Are any of you other moms in school? I am struggling so badly.I can't focus. I can't motivate. I feel panicky and overwhelmed. I have to get straight A's to have even the slightest prayer of getting accepted into the nursing program. I've already done this college thing once, ten years ago, and I swear it wasn't this damn hard. I feel like a total failure. Between working and balancing the care of the babies I just don't have enough time and when I do finally have time I'm so overwhelmed with the idea of having to get an A or it's not worth it that I shut down.
Do any of you have any motivating ideas? How do you make it work? Tips? Tricks? Ugh, someone save me from myself. I have to make this work and I don't know how to do it.
Re: I can't do this...school vent
Hugs girl!
I did it during and after my pregnancy with my first. The only thing that got me through was this..
The thought of holding my baby while wearing my cap and gown to prove to the whole world that I can do and did do it. I remember too many times sitting on the floor surrounded by flashcards, pens, paper, and books, with a baby attached to my boob just crying and crying thinking I am never going to be done. BUT I did it.
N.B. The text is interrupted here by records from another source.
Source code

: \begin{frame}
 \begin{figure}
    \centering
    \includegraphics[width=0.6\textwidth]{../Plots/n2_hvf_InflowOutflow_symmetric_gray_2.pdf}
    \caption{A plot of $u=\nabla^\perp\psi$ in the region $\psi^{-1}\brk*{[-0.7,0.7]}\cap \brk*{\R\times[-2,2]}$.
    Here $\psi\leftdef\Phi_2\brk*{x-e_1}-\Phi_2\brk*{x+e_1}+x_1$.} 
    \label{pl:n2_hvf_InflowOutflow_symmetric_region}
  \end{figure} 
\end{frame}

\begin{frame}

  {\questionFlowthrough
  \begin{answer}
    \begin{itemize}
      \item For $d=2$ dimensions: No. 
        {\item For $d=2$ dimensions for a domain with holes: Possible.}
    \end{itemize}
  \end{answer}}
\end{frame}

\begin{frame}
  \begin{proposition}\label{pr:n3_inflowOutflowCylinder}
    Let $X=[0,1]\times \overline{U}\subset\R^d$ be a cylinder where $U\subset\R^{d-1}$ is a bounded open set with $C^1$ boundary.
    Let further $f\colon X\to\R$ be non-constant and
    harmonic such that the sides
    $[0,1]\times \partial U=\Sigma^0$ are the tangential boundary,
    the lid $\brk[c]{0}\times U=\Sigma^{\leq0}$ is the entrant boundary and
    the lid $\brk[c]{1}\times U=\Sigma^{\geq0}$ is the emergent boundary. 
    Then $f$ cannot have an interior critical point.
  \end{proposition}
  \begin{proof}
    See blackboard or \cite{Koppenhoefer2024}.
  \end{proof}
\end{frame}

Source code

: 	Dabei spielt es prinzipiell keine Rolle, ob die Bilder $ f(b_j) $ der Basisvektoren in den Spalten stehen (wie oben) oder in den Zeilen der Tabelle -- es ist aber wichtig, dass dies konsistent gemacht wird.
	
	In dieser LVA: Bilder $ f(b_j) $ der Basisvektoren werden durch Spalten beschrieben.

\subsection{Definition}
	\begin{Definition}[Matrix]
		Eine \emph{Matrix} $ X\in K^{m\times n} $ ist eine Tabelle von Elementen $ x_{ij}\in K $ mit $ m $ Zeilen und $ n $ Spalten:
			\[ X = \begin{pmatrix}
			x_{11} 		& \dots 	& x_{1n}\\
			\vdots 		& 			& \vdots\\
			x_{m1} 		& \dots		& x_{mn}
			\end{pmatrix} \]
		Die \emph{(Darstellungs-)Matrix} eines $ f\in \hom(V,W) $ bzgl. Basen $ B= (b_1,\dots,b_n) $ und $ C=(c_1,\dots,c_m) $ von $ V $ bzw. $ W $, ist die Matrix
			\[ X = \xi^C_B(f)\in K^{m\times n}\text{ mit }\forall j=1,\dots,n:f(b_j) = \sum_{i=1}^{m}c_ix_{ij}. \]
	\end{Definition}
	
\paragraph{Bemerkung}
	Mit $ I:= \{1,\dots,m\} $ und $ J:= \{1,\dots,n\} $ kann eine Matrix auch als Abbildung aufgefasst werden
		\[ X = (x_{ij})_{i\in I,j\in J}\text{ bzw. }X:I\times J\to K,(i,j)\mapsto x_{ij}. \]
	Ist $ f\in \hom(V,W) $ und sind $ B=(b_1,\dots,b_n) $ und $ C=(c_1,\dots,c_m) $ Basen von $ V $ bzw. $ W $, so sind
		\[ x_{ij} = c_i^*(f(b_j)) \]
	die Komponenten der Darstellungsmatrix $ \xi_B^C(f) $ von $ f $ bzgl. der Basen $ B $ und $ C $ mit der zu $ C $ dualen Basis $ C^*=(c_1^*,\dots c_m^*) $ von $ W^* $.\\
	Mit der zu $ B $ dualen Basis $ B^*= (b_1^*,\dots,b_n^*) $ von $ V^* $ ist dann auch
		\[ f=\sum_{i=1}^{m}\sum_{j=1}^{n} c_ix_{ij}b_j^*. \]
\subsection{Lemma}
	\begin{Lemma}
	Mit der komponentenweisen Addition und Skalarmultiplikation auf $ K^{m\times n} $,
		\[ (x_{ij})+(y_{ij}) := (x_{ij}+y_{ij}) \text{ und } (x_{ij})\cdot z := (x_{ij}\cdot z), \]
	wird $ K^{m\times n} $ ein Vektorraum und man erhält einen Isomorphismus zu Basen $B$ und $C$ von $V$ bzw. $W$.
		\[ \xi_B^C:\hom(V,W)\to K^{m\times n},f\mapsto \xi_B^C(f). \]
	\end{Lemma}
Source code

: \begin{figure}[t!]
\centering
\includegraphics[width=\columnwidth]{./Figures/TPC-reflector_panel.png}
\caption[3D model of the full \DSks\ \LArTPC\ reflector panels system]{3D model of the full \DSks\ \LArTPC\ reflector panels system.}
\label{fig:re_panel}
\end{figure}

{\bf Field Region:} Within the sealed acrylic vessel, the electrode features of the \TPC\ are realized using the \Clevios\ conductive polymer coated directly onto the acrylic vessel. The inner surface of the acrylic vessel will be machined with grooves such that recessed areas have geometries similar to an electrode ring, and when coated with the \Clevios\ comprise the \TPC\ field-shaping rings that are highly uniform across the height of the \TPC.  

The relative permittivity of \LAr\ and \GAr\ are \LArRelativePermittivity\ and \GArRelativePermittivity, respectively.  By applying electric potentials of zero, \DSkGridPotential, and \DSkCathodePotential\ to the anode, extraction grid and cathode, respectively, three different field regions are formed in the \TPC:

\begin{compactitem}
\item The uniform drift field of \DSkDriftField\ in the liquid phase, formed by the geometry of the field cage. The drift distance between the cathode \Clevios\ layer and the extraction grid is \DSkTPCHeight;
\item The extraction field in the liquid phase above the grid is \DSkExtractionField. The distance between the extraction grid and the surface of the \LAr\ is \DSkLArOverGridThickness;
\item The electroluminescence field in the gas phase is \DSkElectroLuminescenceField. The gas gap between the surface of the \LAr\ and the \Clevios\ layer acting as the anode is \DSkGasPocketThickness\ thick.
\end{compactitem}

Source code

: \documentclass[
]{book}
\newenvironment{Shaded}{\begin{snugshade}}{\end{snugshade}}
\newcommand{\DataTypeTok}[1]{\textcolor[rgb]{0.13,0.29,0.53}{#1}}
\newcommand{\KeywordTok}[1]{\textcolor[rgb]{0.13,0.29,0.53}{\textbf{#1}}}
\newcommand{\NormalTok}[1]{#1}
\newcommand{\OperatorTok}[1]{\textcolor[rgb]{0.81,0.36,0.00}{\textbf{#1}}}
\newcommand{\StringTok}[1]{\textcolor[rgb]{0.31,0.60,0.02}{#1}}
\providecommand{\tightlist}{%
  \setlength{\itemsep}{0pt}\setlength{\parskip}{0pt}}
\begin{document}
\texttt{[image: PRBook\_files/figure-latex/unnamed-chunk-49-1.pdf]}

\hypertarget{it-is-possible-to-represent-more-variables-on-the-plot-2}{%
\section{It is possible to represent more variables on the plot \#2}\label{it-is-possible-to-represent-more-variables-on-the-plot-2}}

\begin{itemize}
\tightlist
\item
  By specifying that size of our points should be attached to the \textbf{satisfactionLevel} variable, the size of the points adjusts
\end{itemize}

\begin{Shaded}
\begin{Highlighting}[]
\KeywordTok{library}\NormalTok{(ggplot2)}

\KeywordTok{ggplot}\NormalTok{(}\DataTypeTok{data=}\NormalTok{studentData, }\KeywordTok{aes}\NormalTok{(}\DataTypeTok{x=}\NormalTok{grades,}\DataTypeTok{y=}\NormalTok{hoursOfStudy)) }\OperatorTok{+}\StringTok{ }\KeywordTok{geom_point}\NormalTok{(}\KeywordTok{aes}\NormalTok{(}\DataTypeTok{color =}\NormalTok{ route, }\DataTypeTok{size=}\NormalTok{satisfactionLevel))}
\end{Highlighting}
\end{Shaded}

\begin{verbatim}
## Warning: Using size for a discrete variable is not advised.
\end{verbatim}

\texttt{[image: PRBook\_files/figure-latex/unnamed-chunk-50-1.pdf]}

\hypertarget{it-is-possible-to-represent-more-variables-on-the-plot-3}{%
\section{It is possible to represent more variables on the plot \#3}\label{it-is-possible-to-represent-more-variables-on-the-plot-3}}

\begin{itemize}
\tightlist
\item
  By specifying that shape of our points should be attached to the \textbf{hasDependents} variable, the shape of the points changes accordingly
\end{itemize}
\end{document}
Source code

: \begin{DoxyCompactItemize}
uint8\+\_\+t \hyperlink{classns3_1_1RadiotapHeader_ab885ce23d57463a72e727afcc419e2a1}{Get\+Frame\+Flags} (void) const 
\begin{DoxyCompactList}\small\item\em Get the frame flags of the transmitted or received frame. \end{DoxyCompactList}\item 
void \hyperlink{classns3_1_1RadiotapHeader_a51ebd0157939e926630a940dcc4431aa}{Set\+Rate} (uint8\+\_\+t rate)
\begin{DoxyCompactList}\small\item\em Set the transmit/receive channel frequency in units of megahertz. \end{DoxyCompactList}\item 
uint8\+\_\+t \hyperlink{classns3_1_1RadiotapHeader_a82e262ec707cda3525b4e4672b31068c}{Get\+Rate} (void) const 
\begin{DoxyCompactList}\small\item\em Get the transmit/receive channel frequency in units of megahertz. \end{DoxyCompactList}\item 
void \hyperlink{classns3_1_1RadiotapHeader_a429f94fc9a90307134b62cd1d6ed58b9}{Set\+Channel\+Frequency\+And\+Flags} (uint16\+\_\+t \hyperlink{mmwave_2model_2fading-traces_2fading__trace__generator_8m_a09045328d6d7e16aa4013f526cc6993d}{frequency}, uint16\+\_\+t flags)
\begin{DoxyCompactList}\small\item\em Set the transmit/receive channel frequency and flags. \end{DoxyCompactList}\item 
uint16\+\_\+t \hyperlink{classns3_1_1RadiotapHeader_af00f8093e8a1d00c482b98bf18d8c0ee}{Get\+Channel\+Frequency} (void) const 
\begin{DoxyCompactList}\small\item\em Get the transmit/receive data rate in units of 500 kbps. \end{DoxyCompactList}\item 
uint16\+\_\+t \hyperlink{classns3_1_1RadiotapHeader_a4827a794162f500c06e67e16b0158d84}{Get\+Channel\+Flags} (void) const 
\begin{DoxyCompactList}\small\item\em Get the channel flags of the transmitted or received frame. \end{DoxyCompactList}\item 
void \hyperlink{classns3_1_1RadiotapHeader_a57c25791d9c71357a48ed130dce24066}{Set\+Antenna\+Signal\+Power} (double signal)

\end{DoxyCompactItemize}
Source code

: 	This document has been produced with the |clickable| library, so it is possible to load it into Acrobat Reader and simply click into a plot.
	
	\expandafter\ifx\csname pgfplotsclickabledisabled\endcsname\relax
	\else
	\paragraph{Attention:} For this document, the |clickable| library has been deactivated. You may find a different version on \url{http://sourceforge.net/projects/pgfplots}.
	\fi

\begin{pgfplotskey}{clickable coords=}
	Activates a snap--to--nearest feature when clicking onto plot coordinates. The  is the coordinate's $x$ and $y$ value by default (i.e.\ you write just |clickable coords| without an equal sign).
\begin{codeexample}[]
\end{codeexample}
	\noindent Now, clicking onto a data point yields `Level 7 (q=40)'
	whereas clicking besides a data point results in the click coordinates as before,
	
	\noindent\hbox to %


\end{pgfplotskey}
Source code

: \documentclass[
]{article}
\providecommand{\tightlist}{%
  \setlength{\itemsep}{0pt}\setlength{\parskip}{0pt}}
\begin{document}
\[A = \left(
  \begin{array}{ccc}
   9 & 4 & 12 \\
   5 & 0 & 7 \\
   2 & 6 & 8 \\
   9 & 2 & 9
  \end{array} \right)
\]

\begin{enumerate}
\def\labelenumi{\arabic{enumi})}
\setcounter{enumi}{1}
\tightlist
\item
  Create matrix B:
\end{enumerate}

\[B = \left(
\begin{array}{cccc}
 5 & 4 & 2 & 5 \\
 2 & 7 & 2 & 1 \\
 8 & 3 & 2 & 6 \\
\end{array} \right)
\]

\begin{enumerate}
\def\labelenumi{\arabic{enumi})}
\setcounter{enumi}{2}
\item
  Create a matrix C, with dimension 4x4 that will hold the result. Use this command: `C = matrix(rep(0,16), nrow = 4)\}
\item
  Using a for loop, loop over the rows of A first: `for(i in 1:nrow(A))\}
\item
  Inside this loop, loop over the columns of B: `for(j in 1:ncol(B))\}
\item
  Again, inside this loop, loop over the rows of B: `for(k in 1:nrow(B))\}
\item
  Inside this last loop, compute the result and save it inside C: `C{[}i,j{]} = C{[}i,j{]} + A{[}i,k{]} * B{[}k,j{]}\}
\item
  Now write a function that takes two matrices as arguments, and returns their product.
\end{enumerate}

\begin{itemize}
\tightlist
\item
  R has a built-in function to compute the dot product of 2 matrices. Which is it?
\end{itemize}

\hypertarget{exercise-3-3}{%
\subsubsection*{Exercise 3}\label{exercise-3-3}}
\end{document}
You can do it girl! It is hard but you are stronger than you give yourself credit. Keep your eyes on the prize, but take it one day at a time. Hugs again!!
, 💙💙💙💙💙💙
I'm right there with you! I'm in Grad School and it's hard to find the time to study. When my daughter is asleep I want to be too! What keeps me going is knowing that I'm doing this for HER. I would have gone to Grad school regardless of having her or not but she is my incentive to keep pushing forward.
Please know that you are not alone and that all the hard work will pay off in the end. Here's a little FYI I have learned over the years: when you stop trying so hard to be perfect (straight A's) then it kinda just comes naturally. It seems like the longer I spend on assignments the more I begin to think too much thus causing even more anxiety and a mental block. If I just relax I end up with the straight A's! I do understand your need to get t he A's because of the program though.